It shows itself in the child as an inner restlessness; he asks
all kinds of questions. What he asks has usually no great
importance in so far as the content is concerned; but the fact
that the questions are asked, that the child feels impelled to
ask questions, this is undoubtedly of great significance.
The
kind of relationship we establish with the child just at this
time has great importance for the whole of his life. For what
is it that indwells the soul of the child? It is something that
can be observed in every child who is not pathological. Up to
this age a child who has not been ruined by external influences
accepts the authority of the teacher quite naturally; a healthy
child who has not been ruined by being talked into all kinds of
nonsensical ideas also has a healthy respect for every grown-up
person. He looks up to such a person, taking him as an
authority quite simply and as a matter of course. Just think
back to your own childhood; realise what it means, particularly
for the quite young child, to be able to say to himself; You
may do what he does or what she does for they are good and
worthy people. The child really requires nothing else than to
place himself under an authority
In
a certain sense this feeling is somewhat shaken between the 9th
and 10th year; it is shaken simply in the course of the
development of human nature itself. It is important to be able
to perceive this clearly. At this time human nature experiences
something quite special, which does not however rise up into
the child's consciousness, but lives in indefinite sensations
and feelings. The child is unable to give it expression, but it
is there. What does the child now say to himself unconsciously?

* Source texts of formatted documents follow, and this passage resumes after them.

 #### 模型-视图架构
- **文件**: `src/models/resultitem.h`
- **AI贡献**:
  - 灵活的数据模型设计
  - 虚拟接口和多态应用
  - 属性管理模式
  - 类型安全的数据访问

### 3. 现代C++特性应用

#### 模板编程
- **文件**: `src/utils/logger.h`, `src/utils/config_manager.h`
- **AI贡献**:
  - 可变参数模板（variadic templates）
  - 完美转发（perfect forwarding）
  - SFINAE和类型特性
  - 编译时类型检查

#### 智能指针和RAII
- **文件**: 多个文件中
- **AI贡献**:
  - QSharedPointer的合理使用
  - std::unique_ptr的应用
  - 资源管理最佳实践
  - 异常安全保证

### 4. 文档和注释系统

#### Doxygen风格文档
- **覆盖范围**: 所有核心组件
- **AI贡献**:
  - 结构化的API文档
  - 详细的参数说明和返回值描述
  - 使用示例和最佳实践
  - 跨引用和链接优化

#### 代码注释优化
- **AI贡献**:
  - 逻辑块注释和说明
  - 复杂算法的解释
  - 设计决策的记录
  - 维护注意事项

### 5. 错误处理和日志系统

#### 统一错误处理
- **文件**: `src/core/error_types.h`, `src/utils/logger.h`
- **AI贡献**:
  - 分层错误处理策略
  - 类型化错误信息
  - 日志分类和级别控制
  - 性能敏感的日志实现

Earlier he said out of his instinctive feelings: If my teacher
says something is good, then it is good; if he says something
is bad, it is bad; if he says something is right, it is right;
if he says it is wrong, it is wrong. If something gives my
teacher pleasure and he says it pleases him, then it is
beautiful; if he says something is ugly and it does not please
him, then it is ugly. It is quite a matter of course for the
young child to look upon his teacher as his model. But now,
between the 9th and 10th year this inner certainty is somewhat
shaken. The child begins to ask himself in his life of feeling:
Where does he or she get it all from? Who is the teacher's
authority? Where is this authority? At this moment the child
begins to feel an inner urge to break through the visible human
being, who until now has been for him a god, to that which
stands behind him as super-sensible or invisible God, or Divine
Being. Now the teacher, facing the child, must contrive in some
simple way to confirm this feeling in him. He must approach the
child in such a way that he feels: Behind my teacher there is
something super-sensible which gives him support. He does not
speak in an arbitrary way; he is a messenger from the
Divine.
One
must make the child aware of this. But how? Least of all by
preaching. One can only give a hint in words, one will achieve
nothing whatever by a pedantic approach. But if one comes up to
the child and perhaps says something to him which as far as
content goes has no special importance, if one says a few words
which perhaps are quite unimportant but which are spoken in
such a tone of voice that he sees: He or she has a heart, this
heart itself believes in what is standing behind, — then
something can be achieved. We must make the child aware of this
standing within the universe, but we must make him aware of it
in the right way. Even if he cannot yet take in abstract,
rationalistic ideas, he already has enough understanding to
come and ask a question: Oh, I would so much like to know ....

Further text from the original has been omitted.